Activity: Find the line containing "x_1^k + \dotsb" in the data below and repeat it, along with all later lines, exactly through the last one.

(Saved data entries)
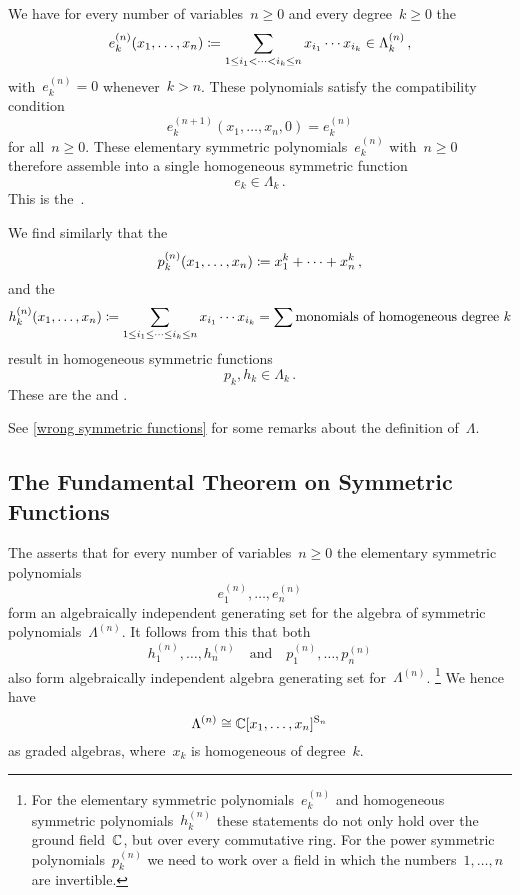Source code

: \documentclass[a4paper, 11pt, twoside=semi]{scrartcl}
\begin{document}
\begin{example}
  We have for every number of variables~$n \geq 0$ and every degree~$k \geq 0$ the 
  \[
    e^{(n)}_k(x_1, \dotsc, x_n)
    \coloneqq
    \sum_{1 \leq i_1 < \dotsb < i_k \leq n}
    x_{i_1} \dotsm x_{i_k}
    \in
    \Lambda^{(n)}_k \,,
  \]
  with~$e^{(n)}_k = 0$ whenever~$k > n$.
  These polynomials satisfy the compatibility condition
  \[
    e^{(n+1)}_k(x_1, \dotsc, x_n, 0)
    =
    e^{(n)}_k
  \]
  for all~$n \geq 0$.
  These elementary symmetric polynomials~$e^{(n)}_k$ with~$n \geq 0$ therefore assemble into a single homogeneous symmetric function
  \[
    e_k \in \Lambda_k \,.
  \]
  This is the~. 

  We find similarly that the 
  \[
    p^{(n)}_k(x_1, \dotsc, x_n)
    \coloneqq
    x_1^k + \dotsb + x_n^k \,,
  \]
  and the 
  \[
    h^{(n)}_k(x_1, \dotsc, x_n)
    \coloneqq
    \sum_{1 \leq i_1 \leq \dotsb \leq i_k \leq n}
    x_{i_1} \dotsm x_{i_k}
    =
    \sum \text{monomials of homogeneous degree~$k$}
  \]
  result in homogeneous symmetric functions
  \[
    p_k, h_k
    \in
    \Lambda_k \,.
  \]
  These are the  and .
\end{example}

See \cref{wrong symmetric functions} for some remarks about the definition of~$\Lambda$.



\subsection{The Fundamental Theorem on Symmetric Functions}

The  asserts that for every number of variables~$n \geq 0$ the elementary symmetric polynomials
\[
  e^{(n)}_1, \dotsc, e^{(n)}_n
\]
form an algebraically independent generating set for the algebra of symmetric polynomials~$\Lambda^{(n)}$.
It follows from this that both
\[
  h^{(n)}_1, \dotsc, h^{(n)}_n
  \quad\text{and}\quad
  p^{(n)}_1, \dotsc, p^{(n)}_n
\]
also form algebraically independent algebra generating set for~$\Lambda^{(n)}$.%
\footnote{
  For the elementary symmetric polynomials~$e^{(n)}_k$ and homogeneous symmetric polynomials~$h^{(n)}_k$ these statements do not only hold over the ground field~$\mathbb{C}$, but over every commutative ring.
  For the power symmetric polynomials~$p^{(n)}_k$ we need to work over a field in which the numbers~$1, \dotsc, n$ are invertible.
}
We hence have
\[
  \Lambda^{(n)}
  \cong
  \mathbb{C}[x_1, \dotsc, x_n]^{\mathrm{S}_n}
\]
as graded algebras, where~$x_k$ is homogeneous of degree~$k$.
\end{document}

Result for this exercise:
    x_1^k + \dotsb + x_n^k \,,
  \]
  and the 
  \[
    h^{(n)}_k(x_1, \dotsc, x_n)
    \coloneqq
    \sum_{1 \leq i_1 \leq \dotsb \leq i_k \leq n}
    x_{i_1} \dotsm x_{i_k}
    =
    \sum \text{monomials of homogeneous degree~$k$}
  \]
  result in homogeneous symmetric functions
  \[
    p_k, h_k
    \in
    \Lambda_k \,.
  \]
  These are the  and .
\end{example}

See \cref{wrong symmetric functions} for some remarks about the definition of~$\Lambda$.



\subsection{The Fundamental Theorem on Symmetric Functions}

The  asserts that for every number of variables~$n \geq 0$ the elementary symmetric polynomials
\[
  e^{(n)}_1, \dotsc, e^{(n)}_n
\]
form an algebraically independent generating set for the algebra of symmetric polynomials~$\Lambda^{(n)}$.
It follows from this that both
\[
  h^{(n)}_1, \dotsc, h^{(n)}_n
  \quad\text{and}\quad
  p^{(n)}_1, \dotsc, p^{(n)}_n
\]
also form algebraically independent algebra generating set for~$\Lambda^{(n)}$.%
\footnote{
  For the elementary symmetric polynomials~$e^{(n)}_k$ and homogeneous symmetric polynomials~$h^{(n)}_k$ these statements do not only hold over the ground field~$\mathbb{C}$, but over every commutative ring.
  For the power symmetric polynomials~$p^{(n)}_k$ we need to work over a field in which the numbers~$1, \dotsc, n$ are invertible.
}
We hence have
\[
  \Lambda^{(n)}
  \cong
  \mathbb{C}[x_1, \dotsc, x_n]^{\mathrm{S}_n}
\]
as graded algebras, where~$x_k$ is homogeneous of degree~$k$.
\end{document}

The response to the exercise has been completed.